### Work required
Search term "disabled": copy each line of the data containing it.

(Records from a data collection)
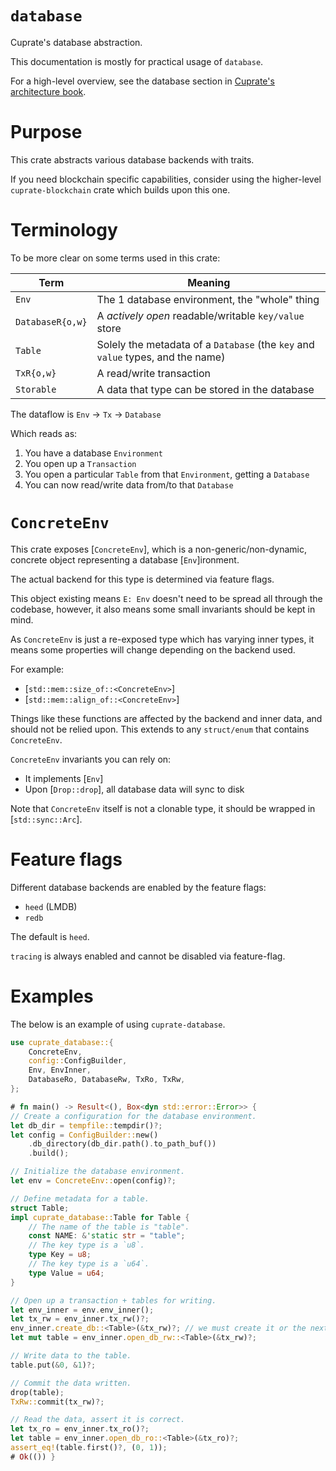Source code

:# `database`

Cuprate's database abstraction.

This documentation is mostly for practical usage of `database`.

For a high-level overview, see the database section in
[Cuprate's architecture book](https://architecture.cuprate.org).

# Purpose
This crate abstracts various database backends with traits.

If you need blockchain specific capabilities, consider using the higher-level
`cuprate-blockchain` crate which builds upon this one.

# Terminology
To be more clear on some terms used in this crate:

| Term             | Meaning                              |
|------------------|--------------------------------------|
| `Env`            | The 1 database environment, the "whole" thing
| `DatabaseR{o,w}` | A _actively open_ readable/writable `key/value` store
| `Table`          | Solely the metadata of a `Database` (the `key` and `value` types, and the name)
| `TxR{o,w}`       | A read/write transaction
| `Storable`       | A data that type can be stored in the database

The dataflow is `Env` -> `Tx` -> `Database`

Which reads as:
1. You have a database `Environment`
1. You open up a `Transaction`
1. You open a particular `Table` from that `Environment`, getting a `Database`
1. You can now read/write data from/to that `Database`

# `ConcreteEnv`
This crate exposes [`ConcreteEnv`], which is a non-generic/non-dynamic,
concrete object representing a database [`Env`]ironment.

The actual backend for this type is determined via feature flags.

This object existing means `E: Env` doesn't need to be spread all through the codebase,
however, it also means some small invariants should be kept in mind.

As `ConcreteEnv` is just a re-exposed type which has varying inner types,
it means some properties will change depending on the backend used.

For example:
- [`std::mem::size_of::<ConcreteEnv>`]
- [`std::mem::align_of::<ConcreteEnv>`]

Things like these functions are affected by the backend and inner data,
and should not be relied upon. This extends to any `struct/enum` that contains `ConcreteEnv`.

`ConcreteEnv` invariants you can rely on:
- It implements [`Env`]
- Upon [`Drop::drop`], all database data will sync to disk

Note that `ConcreteEnv` itself is not a clonable type,
it should be wrapped in [`std::sync::Arc`].

<!-- SOMEDAY: replace `ConcreteEnv` with `fn Env::open() -> impl Env`/
and use `<E: Env>` everywhere it is stored instead. This would allow
generic-backed dynamic runtime selection of the database backend, i.e.
the user can select which database backend they use. -->

# Feature flags
Different database backends are enabled by the feature flags:
- `heed` (LMDB)
- `redb`

The default is `heed`.

`tracing` is always enabled and cannot be disabled via feature-flag.
<!-- FIXME: tracing should be behind a feature flag -->

# Examples
The below is an example of using `cuprate-database`.

```rust
use cuprate_database::{
    ConcreteEnv,
    config::ConfigBuilder,
    Env, EnvInner,
    DatabaseRo, DatabaseRw, TxRo, TxRw,
};

# fn main() -> Result<(), Box<dyn std::error::Error>> {
// Create a configuration for the database environment.
let db_dir = tempfile::tempdir()?;
let config = ConfigBuilder::new()
    .db_directory(db_dir.path().to_path_buf())
    .build();

// Initialize the database environment.
let env = ConcreteEnv::open(config)?;

// Define metadata for a table.
struct Table;
impl cuprate_database::Table for Table {
    // The name of the table is "table".
    const NAME: &'static str = "table";
    // The key type is a `u8`.
    type Key = u8;
    // The key type is a `u64`.
    type Value = u64;
}

// Open up a transaction + tables for writing.
let env_inner = env.env_inner();
let tx_rw = env_inner.tx_rw()?;
env_inner.create_db::<Table>(&tx_rw)?; // we must create it or the next line will panic.
let mut table = env_inner.open_db_rw::<Table>(&tx_rw)?;

// Write data to the table.
table.put(&0, &1)?;

// Commit the data written.
drop(table);
TxRw::commit(tx_rw)?;

// Read the data, assert it is correct.
let tx_ro = env_inner.tx_ro()?;
let table = env_inner.open_db_ro::<Table>(&tx_ro)?;
assert_eq!(table.first()?, (0, 1));
# Ok(()) }
```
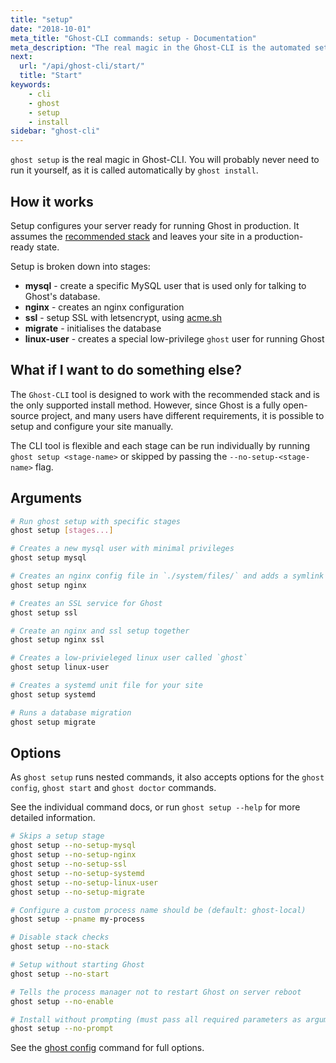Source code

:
 ```yaml
---
title: "setup"
date: "2018-10-01"
meta_title: "Ghost-CLI commands: setup - Documentation"
meta_description: "The real magic in the Ghost-CLI is the automated setup process. Find out how to get started with Ghost using a single command"
next:
  url: "/api/ghost-cli/start/"
  title: "Start"
keywords:
    - cli
    - ghost
    - setup
    - install
sidebar: "ghost-cli"
---
```


`ghost setup` is the real magic in Ghost-CLI. You will probably never need to run it yourself, as it is called automatically by `ghost install`.


## How it works

Setup configures your server ready for running Ghost in production. It assumes the [recommended stack](/install/ubuntu/#prerequisites/) and leaves your site in a production-ready state. 

Setup is broken down into stages:

- **mysql** - create a specific MySQL user that is used only for talking to Ghost's database.
- **nginx** - creates an nginx configuration
- **ssl** - setup SSL with letsencrypt, using [acme.sh](https://github.com/Neilpang/acme.sh)
- **migrate** - initialises the database
- **linux-user** - creates a special low-privilege `ghost` user for running Ghost


## What if I want to do something else?

The `Ghost-CLI` tool is designed to work with the recommended stack and is the only supported install method. However, since Ghost is a fully open-source project, and many users have different requirements, it is possible to setup and configure your site manually. 

The CLI tool is flexible and each stage can be run individually by running `ghost setup <stage-name>` or skipped by passing the `--no-setup-<stage-name>` flag.


## Arguments

```bash
# Run ghost setup with specific stages
ghost setup [stages...]

# Creates a new mysql user with minimal privileges 
ghost setup mysql

# Creates an nginx config file in `./system/files/` and adds a symlink to `/etc/nginx/sites-enabled/`
ghost setup nginx

# Creates an SSL service for Ghost
ghost setup ssl

# Create an nginx and ssl setup together
ghost setup nginx ssl

# Creates a low-privieleged linux user called `ghost`
ghost setup linux-user

# Creates a systemd unit file for your site
ghost setup systemd

# Runs a database migration
ghost setup migrate
```

## Options

As `ghost setup` runs nested commands, it also accepts options for the `ghost config`, `ghost start` and `ghost doctor` commands.

See the individual command docs, or run `ghost setup --help` for more detailed information.


```bash
# Skips a setup stage
ghost setup --no-setup-mysql
ghost setup --no-setup-nginx
ghost setup --no-setup-ssl
ghost setup --no-setup-systemd
ghost setup --no-setup-linux-user
ghost setup --no-setup-migrate

# Configure a custom process name should be (default: ghost-local)
ghost setup --pname my-process

# Disable stack checks
ghost setup --no-stack

# Setup without starting Ghost
ghost setup --no-start

# Tells the process manager not to restart Ghost on server reboot
ghost setup --no-enable

# Install without prompting (must pass all required parameters as arguments)
ghost setup --no-prompt

```

See the [ghost config](/api/ghost-cli/config) command for full options.
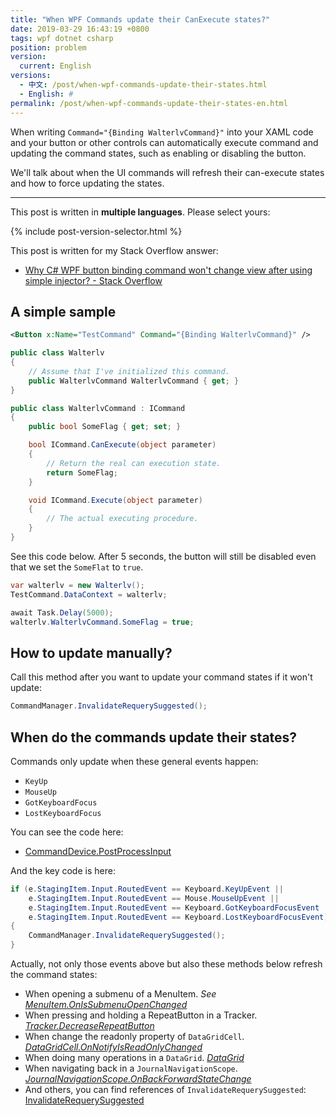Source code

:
 ```yaml
---
title: "When WPF Commands update their CanExecute states?"
date: 2019-03-29 16:43:19 +0800
tags: wpf dotnet csharp
position: problem
version:
  current: English
versions:
  - 中文: /post/when-wpf-commands-update-their-states.html
  - English: #
permalink: /post/when-wpf-commands-update-their-states-en.html
---
```


When writing `Command="{Binding WalterlvCommand}"` into your XAML code and your button or other controls can automatically execute command and updating the command states, such as enabling or disabling the button.

We'll talk about when the UI commands will refresh their can-execute states and how to force updating the states.

---

This post is written in **multiple languages**. Please select yours:

{% include post-version-selector.html %}

This post is written for my Stack Overflow answer:

- [Why C# WPF button binding command won't change view after using simple injector? - Stack Overflow](https://stackoverflow.com/a/55348322/6233938)

<div id="toc"></div>

## A simple sample

```xml
<Button x:Name="TestCommand" Command="{Binding WalterlvCommand}" />
```

```csharp
public class Walterlv
{
    // Assume that I've initialized this command.
    public WalterlvCommand WalterlvCommand { get; }
}

public class WalterlvCommand : ICommand
{
    public bool SomeFlag { get; set; }

    bool ICommand.CanExecute(object parameter)
    {
        // Return the real can execution state.
        return SomeFlag;
    }

    void ICommand.Execute(object parameter)
    {
        // The actual executing procedure.
    }
}
```

See this code below. After 5 seconds, the button will still be disabled even that we set the `SomeFlat` to `true`.

```csharp
var walterlv = new Walterlv();
TestCommand.DataContext = walterlv;

await Task.Delay(5000);
walterlv.WalterlvCommand.SomeFlag = true;
```

## How to update manually?

Call this method after you want to update your command states if it won't update:

```csharp
CommandManager.InvalidateRequerySuggested();
```

## When do the commands update their states?

Commands only update when these general events happen:

- `KeyUp`
- `MouseUp`
- `GotKeyboardFocus`
- `LostKeyboardFocus`

You can see the code here:

- [CommandDevice.PostProcessInput](https://referencesource.microsoft.com/#PresentationCore/Core/CSharp/System/Windows/Input/Command/CommandDevice.cs,e56c8b8276e9745a,references)

And the key code is here:

```csharp
if (e.StagingItem.Input.RoutedEvent == Keyboard.KeyUpEvent ||
    e.StagingItem.Input.RoutedEvent == Mouse.MouseUpEvent ||
    e.StagingItem.Input.RoutedEvent == Keyboard.GotKeyboardFocusEvent ||
    e.StagingItem.Input.RoutedEvent == Keyboard.LostKeyboardFocusEvent)
{
    CommandManager.InvalidateRequerySuggested();
}
```

Actually, not only those events above but also these methods below refresh the command states:

- When opening a submenu of a MenuItem. *See [MenuItem.OnIsSubmenuOpenChanged](https://referencesource.microsoft.com/#PresentationFramework/src/Framework/System/Windows/Controls/MenuItem.cs,f6b031dd8baedf62,references)*
- When pressing and holding a RepeatButton in a Tracker. *[Tracker.DecreaseRepeatButton](https://referencesource.microsoft.com/#PresentationFramework/src/Framework/System/Windows/Controls/Primitives/Track.cs,e17c022746f4de8b,references)*
- When change the readonly property of `DataGridCell`. *[DataGridCell.OnNotifyIsReadOnlyChanged](https://referencesource.microsoft.com/#PresentationFramework/src/Framework/System/Windows/Controls/DataGridCell.cs,561c6f5a5beaebd0,references)*
- When doing many operations in a `DataGrid`. *[DataGrid](https://referencesource.microsoft.com/#PresentationFramework/src/Framework/System/Windows/Controls/DataGrid.cs,0a7919e43781659b,references)*
- When navigating back in a `JournalNavigationScope`. *[JournalNavigationScope.OnBackForwardStateChange](https://referencesource.microsoft.com/#PresentationFramework/src/Framework/MS/Internal/AppModel/JournalNavigationScope.cs,279da0f5dea085dc,references)*
- And others, you can find references of `InvalidateRequerySuggested`: [InvalidateRequerySuggested](https://referencesource.microsoft.com/#PresentationCore/Core/CSharp/System/Windows/Input/Command/CommandManager.cs,fb01095b2fe73140,references)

### Response for this exercise
`tracing` is always enabled and cannot be disabled via feature-flag.
See this code below. After 5 seconds, the button will still be disabled even that we set the `SomeFlat` to `true`.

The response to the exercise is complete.